● Input:
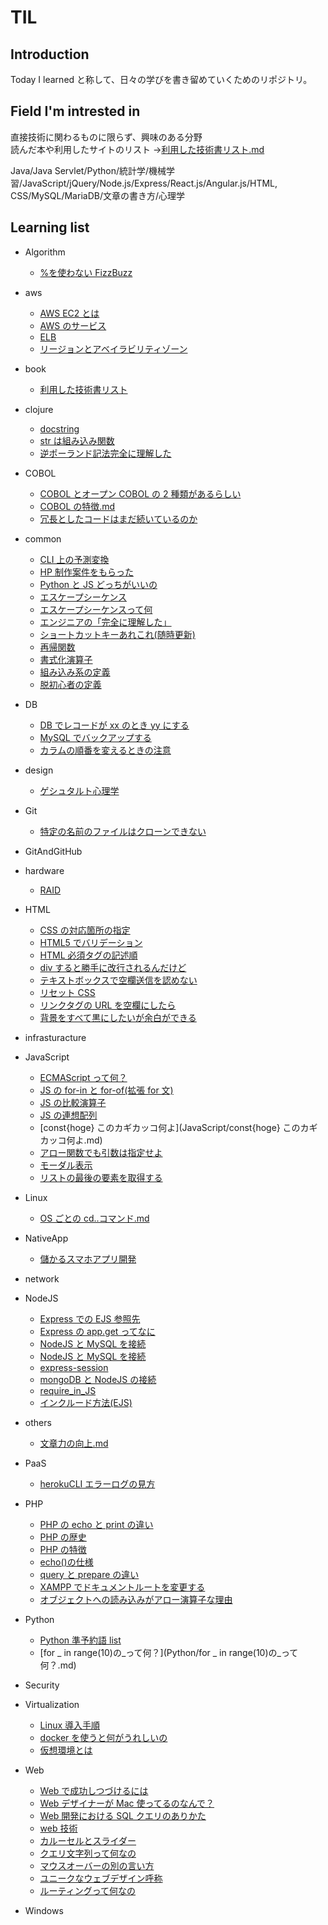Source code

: # TIL

## Introduction

Today I learned と称して、日々の学びを書き留めていくためのリポジトリ。

## Field I'm intrested in

直接技術に関わるものに限らず、興味のある分野  
読んだ本や利用したサイトのリスト →[利用した技術書リスト.md](book/利用した技術書リスト.md)

Java/Java Servlet/Python/統計学/機械学習/JavaScript/jQuery/Node.js/Express/React.js/Angular.js/HTML, CSS/MySQL/MariaDB/文章の書き方/心理学

## Learning list

- Algorithm

  - [%を使わない FizzBuzz](Algorithm/%を使わないFizzBuzz.md)

- aws

  - [AWS EC2 とは](aws/AWSECとは.md)
  - [AWS のサービス](aws/awsのサービス.md)
  - [ELB](aws/ELB.md)
  - [リージョンとアベイラビリティゾーン](aws/リージョンとアベイラビリティゾーン.md)

- book

  - [利用した技術書リスト](book/利用した技術書リスト.md)

- clojure

  - [docstring](clojure/docstring.md)
  - [str は組み込み関数](clojure/strは組み込み関数.md)
  - [逆ポーランド記法完全に理解した](逆ポーランド記法完全に理解した.md)

- COBOL

  - [COBOL とオープン COBOL の 2 種類があるらしい](COBOL/COBOLとオープンCOBOLの2種類があるらしい.md)
  - [COBOL の特徴.md](COBOL/COBOLの特徴.md)
  - [冗長としたコードはまだ続いているのか](冗長としたコードはまだ続いているのか.md)

- common

  - [CLI 上の予測変換](common/CLI上の予測変換.md)
  - [HP 制作案件をもらった](common/HP制作案件をもらった.md)
  - [Python と JS どっちがいいの](common/PythonとJSどっちがいいの.md)
  - [エスケープシーケンス](common/エスケープシーケンス.md)
  - [エスケープシーケンスって何](common/エスケープシーケンスって何.md)
  - [エンジニアの「完全に理解した」](common/エンジニアの「完全に理解した」.md)
  - [ショートカットキーあれこれ(随時更新)](<common/ショートカットキーあれこれ(随時更新).md>)
  - [再帰関数](common/再帰関数.md)
  - [書式化演算子](common/書式化演算子.md)
  - [組み込み系の定義](common/組み込み系の定義.md)
  - [脱初心者の定義](common/脱初心者の定義.md)

- DB

  - [DB でレコードが xx のとき yy にする](DB/DBでレコードがxxのときyyにする.md)
  - [MySQL でバックアップする](DB/MySQLでバックアップする.md)
  - [カラムの順番を変えるときの注意](DB/カラムの順番を変えるときの注意.md)

- design

  - [ゲシュタルト心理学](design/ゲシュタルト心理学.md)

- Git

  - [特定の名前のファイルはクローンできない](Git/特定の名前のファイルはクローンできない)

- GitAndGitHub

- hardware

  - [RAID](hardware/RAID.md)

- HTML

  - [CSS の対応箇所の指定](HTML/CSSの対応箇所の指定.md)
  - [HTML5 でバリデーション](HTML/HTML5でバリデーション.md)
  - [HTML 必須タグの記述順](HTML/HTML必須タグの記述順.md)
  - [div すると勝手に改行されるんだけど](HTML/divすると勝手に改行されるんだけど.md)
  - [テキストボックスで空欄送信を認めない](HTML/テキストボックスで空欄送信を認めない.md)
  - [リセット CSS](HTML/リセットCSS.md)
  - [リンクタグの URL を空欄にしたら](HTML/リンクタグのURLを空欄にしたら.md)
  - [背景をすべて黒にしたいが余白ができる](背景をすべて黒にしたいが余白ができる.md)

- infrasturacture

- JavaScript

  - [ECMAScript って何？](JavaScript/ECMAScriptって何？.md)
  - [JS の for-in と for-of(拡張 for 文)](<JavaScript/JSのfor-inとfor-of(拡張for文).md>)
  - [JS の比較演算子](JavaScript/JSの比較演算子.md)
  - [JS の連想配列](JavaScript/JSの連想配列.md)
  - [const{hoge} このカギカッコ何よ](JavaScript/const{hoge} このカギカッコ何よ.md)
  - [アロー関数でも引数は指定せよ](JavaScript/アロー関数でも引数は指定せよ.md)
  - [モーダル表示](JavaScript/モーダル表示.md)
  - [リストの最後の要素を取得する](JavaScript/リストの最後の要素を取得する.md)

- Linux

  - [OS ごとの cd..コマンド.md](Linux/OSごとのcd..コマンド.md)

- NativeApp

  - [儲かるスマホアプリ開発](NativeApp/儲かるスマホアプリ開発.md)

- network

- NodeJS

  - [Express での EJS 参照先](NodeJS/ExpressでのEJS参照先.md)
  - [Express の app.get ってなに](NodeJS/Expressのapp.getってなに.md)
  - [NodeJS と MySQL を接続](NodeJS/NodeJSとMySQLを接続.md)
  - [NodeJS と MySQL を接続](NodeJS/NodeJSとMySQLを接続.md)
  - [express-session](NodeJS/express-session.md)
  - [mongoDB と NodeJS の接続](NodeJS/mongoDBとNodeJSの接続.md)
  - [require_in_JS](NodeJS/require_in_JS.md)
  - [インクルード方法(EJS)](<NodeJS/インクルード方法(EJS).md>)

- others

  - [文章力の向上.md](others/文章力の向上.md)

- PaaS

  - [herokuCLI エラーログの見方](PaaS/herokuCLIエラーログの見方.md)

- PHP

  - [PHP の echo と print の違い](PHP/PHPのechoとprintの違い.md)
  - [PHP の歴史](PHP/PHPの歴史.md)
  - [PHP の特徴](PHP/PHPの特徴.md)
  - [echo()の仕様](<PHP/echo()の仕様.md>)
  - [query と prepare の違い](PHP/queryとprepareの違い.md)
  - [XAMPP でドキュメントルートを変更する](PHP/XAMPPでドキュメントルートを変更する.md)
  - [オブジェクトへの読み込みがアロー演算子な理由](PHP/オブジェクトへの読み込みがアローな理由.md)

- Python

  - [Python 準予約語 list](Python/Python準予約語list.md)
  - [for \_ in range(10)の\_って何？](Python/for \_ in range(10)の\_って何？.md)

- Security

- Virtualization

  - [Linux 導入手順](Virtualization/Linux導入手順.md)
  - [docker を使うと何がうれしいの](Virtualization/dockerを使うと何がうれしいの.md)
  - [仮想環境とは](Virtualization/仮想環境とは.md)

- Web

  - [Web で成功しつづけるには](Web/Webで成功しつづけるには.md)
  - [Web デザイナーが Mac 使ってるのなんで？](Web/WebデザイナーがMac使ってるのなんで？.md)
  - [Web 開発における SQL クエリのありかた](Web/Web開発におけるSQLクエリのありかた.md)
  - [web 技術](Web/web技術.md)
  - [カルーセルとスライダー](Web/カルーセルとスライダー.md)
  - [クエリ文字列って何なの](Web/クエリ文字列って何なの.md)
  - [マウスオーバーの別の言い方](Web/マウスオーバーの別の言い方.md)
  - [ユニークなウェブデザイン呼称](Web/ユニークなウェブデザイン呼称.md)
  - [ルーティングって何なの](Web/ルーティングって何なの.md)

- Windows

<!--

## Background
今日はこれを学んだ、これに対してこういう理解をした、こういう知見が得られた、そういったものを書き出す場所は常に求めていた。
既存のアウトプット先としてはQiita, ScrapBoxなどがあるが、

Qiitaの投稿では、他者の閲覧・他者からのレビューを前提とするため、
ひとつの記事を書き上げるのにひどく時間を要してしまうという明確なデメリットが存在する。

一方でScrapBoxでのメモは、基本的には自分さえ分かればいいという雑な有様で、
アウトプットすることで知識のより深い定着が見込めるかと言われると、そういうわけでもない。
(人との会話で得られた知見をメモする際には特に有効であるため、こういった形式のアウトプットも重要であるという認識もある)

そういった経緯で、

1.  得られた知見を書き出すことで、より深い知識の定着が見込める
2.  不特定多数からの閲覧をそこまで警戒せずともよく、割と（精神的に）自由に書き込める

という理由から、Githubへの投稿を開始した。
Today I learnedとして、Githubで既に同様の文化が一部でおこっていることもそれを後押しした。

-->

● Task statement: Your response should be the lines of the entries above that include the string "NodeJS".

● Answer box:
- NodeJS
  - [Express での EJS 参照先](NodeJS/ExpressでのEJS参照先.md)
  - [Express の app.get ってなに](NodeJS/Expressのapp.getってなに.md)
  - [NodeJS と MySQL を接続](NodeJS/NodeJSとMySQLを接続.md)
  - [NodeJS と MySQL を接続](NodeJS/NodeJSとMySQLを接続.md)
  - [express-session](NodeJS/express-session.md)
  - [mongoDB と NodeJS の接続](NodeJS/mongoDBとNodeJSの接続.md)
  - [require_in_JS](NodeJS/require_in_JS.md)
  - [インクルード方法(EJS)](<NodeJS/インクルード方法(EJS).md>)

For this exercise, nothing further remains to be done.